Ao terminar a leitura de Dia Garimpo, de Julieta Barbara – primeiro lançamento do selo Círculo de poemas, parceria da Fósforo Editora e da Luna Parque Edições –, dois tipos de representações imagéticas muito específicas insistiram em me acompanhar: o dragão e as suas caudas, sempre tão pesadas; e a imagem de um espaço que se manifesta em contínuo do que é divino, na pista do que disse o poeta modernista Raull Bopp na carta que abre a edição: “Há atrás das palavras uma porção de coisas que a gente não sabe, um desejo de reunir distâncias (...)”.
Assim me chegou Julieta Barbara, escritora paulistana que publicou um único livro, este aqui discutido, 1939. Como muitas outras poetas, artistas, escritoras e pensadoras que surgiram no recorte do modernismo, Julieta Barbara obteve uma escassa recepção crítica na época em que foi lida, sendo levada pela enxurrada masculina que perpetua os debates até hoje. Sobre esse aspecto, o poeta Mariano Marovatto escreve, no prefácio que acompanha a edição: “Tudo indica que se falou com interesse sobre Dia garimpo nas rodas literárias à época de seu lançamento. Por outro lado, escreveu-se pouquíssimo sobre a obra. As modestas notas críticas que saíram a seu respeito afirmavam que o livro ‘vinha obtendo grande repercussão nos nossos meios literários’ (Diário de Notícias, 30/7/39) e que trazia uma bem-vinda ‘contribuição pessoal que há de interessar à crítica’ (Dom Casmurro, 12/8/39)”.
Desse modo, observa-se que o livro estava restrito ao meio intelectual (predominante masculino) e que a sua poesia tinha algo de personalista que a colocava quase como que em detalhe – uma ou outra coisa a ser dita – diante do rebuliço que o modernismo estava promovendo. E se, nos poemas de Julieta Barbara, estivesse, na verdade, muito do que se pode ser dito a partir da perspectiva de reestruturação da identidade nacional, ainda em processo?
Volto, então, às duas figurações: o personagem medonho, monstro, desafiador, e a paisagem que não se mostra só em sua formação ufanista da fauna e flora brasileira, mas sim pela pela Iara no sertão de seu avós e pelo Roque Nagô, Roque Cabinda – “Na barriga da rajada/ Principiava o céu estrelejante a ficar lindo/ Para as bandas de lá/ Penteando os ombros virgens do outro mundo/ Na crosta lívida”. Um espaço feito pela linhagem de um povo, pela ancestralidade que se fez nossa terra antes de ser o que o outro nos apontou. “Era um canto de lá/ Que vinha no seio da lua de leite atroando/ Que arfava na gamela / E comi as cinco bocas de bruço atroando/ Que no terreiro/ Era o bode era o santo era orixá atroando”.

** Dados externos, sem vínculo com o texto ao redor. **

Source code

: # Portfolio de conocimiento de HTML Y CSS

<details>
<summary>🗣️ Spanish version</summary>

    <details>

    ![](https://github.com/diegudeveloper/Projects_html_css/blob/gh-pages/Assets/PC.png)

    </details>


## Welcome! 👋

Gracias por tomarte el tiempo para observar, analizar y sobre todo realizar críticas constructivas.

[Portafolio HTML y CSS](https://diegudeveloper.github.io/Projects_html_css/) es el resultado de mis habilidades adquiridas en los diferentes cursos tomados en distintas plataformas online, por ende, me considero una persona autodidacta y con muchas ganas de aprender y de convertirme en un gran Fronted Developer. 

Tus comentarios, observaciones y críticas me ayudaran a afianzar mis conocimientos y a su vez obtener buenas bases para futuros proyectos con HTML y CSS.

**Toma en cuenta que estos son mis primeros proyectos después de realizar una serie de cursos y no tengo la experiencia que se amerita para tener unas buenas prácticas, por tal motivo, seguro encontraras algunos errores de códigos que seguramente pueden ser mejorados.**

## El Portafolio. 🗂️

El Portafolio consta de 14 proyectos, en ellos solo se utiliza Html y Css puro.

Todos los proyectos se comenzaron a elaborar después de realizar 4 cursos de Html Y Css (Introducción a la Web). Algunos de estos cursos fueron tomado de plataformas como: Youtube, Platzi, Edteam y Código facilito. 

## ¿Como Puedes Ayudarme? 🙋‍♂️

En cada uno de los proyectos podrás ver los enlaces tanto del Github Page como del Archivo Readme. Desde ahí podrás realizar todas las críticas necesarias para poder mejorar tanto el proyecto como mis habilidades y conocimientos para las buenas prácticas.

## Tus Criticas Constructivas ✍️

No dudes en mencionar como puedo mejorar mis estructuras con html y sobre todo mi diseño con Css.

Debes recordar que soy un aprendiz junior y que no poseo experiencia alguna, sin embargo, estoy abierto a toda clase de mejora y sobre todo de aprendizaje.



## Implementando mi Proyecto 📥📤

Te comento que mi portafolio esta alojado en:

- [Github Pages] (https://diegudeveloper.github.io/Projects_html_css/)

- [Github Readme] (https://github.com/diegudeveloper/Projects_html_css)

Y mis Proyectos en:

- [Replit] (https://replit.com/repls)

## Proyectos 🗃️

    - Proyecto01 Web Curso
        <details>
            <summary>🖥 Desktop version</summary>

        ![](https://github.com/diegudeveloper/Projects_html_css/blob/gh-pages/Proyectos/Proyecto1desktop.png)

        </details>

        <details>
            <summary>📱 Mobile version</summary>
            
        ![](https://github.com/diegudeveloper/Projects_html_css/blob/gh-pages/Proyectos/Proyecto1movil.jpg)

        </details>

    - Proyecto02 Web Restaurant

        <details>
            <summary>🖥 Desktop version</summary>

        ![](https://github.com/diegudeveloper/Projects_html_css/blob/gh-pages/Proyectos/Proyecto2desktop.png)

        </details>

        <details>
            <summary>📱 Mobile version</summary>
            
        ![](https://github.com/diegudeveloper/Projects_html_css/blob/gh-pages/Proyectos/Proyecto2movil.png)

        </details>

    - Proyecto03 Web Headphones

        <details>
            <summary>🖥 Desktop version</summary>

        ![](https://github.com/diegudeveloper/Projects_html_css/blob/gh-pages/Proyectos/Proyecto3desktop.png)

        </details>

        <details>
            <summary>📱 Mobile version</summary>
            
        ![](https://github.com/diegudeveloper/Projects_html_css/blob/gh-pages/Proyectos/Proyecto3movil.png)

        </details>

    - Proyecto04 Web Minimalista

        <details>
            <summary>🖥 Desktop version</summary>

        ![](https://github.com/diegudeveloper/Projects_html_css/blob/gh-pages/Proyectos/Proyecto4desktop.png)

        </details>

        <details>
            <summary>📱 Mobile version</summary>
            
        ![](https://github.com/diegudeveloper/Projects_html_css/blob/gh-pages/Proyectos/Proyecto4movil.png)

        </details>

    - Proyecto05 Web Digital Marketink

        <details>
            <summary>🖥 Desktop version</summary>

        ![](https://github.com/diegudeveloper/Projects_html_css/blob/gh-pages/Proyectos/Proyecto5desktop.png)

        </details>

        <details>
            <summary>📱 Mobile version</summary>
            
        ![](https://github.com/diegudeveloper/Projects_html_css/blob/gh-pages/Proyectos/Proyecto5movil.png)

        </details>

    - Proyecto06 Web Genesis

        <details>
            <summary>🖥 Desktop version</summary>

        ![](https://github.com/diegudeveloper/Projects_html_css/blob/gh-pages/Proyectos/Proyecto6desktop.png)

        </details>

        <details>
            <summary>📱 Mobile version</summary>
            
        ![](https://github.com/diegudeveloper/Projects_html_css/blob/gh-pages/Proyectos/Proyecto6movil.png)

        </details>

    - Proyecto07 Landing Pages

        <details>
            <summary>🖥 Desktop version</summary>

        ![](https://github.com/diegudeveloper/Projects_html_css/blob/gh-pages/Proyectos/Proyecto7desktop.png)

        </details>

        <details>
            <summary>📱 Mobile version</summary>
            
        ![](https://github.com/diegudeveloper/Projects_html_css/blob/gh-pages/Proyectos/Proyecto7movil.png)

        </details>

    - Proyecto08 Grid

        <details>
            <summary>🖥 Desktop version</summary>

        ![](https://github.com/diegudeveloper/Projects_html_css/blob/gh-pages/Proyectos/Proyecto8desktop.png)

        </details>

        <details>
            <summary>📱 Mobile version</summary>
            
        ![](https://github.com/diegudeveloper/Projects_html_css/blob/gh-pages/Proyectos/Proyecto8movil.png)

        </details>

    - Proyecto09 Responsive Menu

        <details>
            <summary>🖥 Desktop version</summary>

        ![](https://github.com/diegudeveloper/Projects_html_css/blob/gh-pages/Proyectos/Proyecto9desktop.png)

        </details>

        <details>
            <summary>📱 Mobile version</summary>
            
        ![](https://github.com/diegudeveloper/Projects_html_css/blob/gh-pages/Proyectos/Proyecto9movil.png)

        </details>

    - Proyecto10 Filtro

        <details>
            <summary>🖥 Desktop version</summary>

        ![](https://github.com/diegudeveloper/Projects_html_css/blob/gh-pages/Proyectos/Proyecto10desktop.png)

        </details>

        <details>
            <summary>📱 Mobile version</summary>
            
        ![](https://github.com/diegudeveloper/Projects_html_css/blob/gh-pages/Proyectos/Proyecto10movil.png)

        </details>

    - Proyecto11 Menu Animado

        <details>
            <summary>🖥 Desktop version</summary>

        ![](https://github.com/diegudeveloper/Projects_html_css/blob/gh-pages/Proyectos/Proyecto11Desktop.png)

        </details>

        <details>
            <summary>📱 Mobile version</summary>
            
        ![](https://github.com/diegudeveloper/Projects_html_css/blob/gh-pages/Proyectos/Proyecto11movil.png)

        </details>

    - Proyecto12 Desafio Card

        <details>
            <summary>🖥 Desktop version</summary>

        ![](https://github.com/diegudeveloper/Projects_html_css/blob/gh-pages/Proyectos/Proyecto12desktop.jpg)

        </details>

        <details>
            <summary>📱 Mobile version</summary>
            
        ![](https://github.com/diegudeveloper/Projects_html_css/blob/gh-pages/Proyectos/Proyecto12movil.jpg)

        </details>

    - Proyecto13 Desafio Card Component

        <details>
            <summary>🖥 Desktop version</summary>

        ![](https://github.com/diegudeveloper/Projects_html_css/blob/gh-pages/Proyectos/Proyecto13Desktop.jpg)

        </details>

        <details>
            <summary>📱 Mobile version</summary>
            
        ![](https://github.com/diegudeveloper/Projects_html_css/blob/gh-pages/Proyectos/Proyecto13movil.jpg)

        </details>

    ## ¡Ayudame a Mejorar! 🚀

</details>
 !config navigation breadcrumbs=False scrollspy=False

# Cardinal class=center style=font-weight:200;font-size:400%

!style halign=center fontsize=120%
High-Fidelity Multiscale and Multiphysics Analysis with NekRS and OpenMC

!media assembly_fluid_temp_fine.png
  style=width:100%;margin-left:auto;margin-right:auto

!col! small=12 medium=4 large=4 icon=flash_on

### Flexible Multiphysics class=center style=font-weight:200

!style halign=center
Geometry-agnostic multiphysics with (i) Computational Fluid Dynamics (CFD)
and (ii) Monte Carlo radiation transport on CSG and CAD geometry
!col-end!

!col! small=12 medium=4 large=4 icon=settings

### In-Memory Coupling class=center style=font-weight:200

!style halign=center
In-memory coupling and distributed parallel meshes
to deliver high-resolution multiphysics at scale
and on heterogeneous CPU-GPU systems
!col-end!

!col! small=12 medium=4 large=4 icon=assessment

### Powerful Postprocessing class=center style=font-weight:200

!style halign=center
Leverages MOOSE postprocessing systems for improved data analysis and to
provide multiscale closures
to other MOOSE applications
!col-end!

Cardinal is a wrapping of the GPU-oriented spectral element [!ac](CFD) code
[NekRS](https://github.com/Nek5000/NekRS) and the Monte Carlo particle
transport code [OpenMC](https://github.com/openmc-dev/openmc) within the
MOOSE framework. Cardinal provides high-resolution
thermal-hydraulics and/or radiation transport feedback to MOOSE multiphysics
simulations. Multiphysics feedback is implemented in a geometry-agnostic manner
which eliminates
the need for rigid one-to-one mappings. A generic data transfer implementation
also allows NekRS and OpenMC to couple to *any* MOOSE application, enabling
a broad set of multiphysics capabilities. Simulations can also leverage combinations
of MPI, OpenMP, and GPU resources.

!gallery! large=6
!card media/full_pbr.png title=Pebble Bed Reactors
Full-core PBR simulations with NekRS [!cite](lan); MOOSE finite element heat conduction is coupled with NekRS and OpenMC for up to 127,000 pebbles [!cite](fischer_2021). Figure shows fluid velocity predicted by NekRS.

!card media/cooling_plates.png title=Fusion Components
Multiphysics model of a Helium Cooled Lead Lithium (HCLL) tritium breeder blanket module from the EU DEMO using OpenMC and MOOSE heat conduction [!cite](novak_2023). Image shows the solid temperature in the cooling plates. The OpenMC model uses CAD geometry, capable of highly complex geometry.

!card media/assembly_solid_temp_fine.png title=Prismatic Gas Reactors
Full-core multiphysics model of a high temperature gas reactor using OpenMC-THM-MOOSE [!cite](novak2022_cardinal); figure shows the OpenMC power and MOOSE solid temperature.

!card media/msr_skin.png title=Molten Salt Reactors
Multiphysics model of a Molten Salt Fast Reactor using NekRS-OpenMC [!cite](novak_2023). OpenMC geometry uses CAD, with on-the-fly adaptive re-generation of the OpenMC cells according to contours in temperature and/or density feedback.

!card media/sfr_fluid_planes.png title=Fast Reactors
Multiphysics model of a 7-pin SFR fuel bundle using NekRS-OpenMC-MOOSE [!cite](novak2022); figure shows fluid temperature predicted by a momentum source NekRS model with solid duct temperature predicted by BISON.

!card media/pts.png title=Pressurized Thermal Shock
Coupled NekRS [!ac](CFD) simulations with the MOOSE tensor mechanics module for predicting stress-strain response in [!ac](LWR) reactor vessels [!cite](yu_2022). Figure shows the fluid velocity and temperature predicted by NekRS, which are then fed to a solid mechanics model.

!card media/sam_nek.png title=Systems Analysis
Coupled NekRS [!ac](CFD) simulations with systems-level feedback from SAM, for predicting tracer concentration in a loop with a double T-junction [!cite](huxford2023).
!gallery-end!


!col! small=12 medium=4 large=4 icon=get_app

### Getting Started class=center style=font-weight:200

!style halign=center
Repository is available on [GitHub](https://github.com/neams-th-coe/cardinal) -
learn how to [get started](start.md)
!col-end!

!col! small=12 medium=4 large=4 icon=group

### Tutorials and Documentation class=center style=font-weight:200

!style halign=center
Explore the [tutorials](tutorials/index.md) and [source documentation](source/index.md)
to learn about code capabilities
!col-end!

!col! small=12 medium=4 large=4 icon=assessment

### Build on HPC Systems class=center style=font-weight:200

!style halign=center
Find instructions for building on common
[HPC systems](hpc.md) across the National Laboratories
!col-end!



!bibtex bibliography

No grego, a palavra dragão vem do significado monstro de olhos cruéis. Em várias narrativas mitológicas, vencer o dragão é como passar por um portal e encontrar o tesouro do outro lado, estar em contato com algum tipo de recompensa e de alívio. É também uma resposta de que se consegue seguir na jornada e criar outras saídas. “Tudo ficou dor de cinza/ Cheia de escuridão/ Cheia de claridade/ Na viagem do dragão”, escreve a poeta que escolheu estar com o monstro não como obstáculo, mas sim como agente do tempo e da invenção.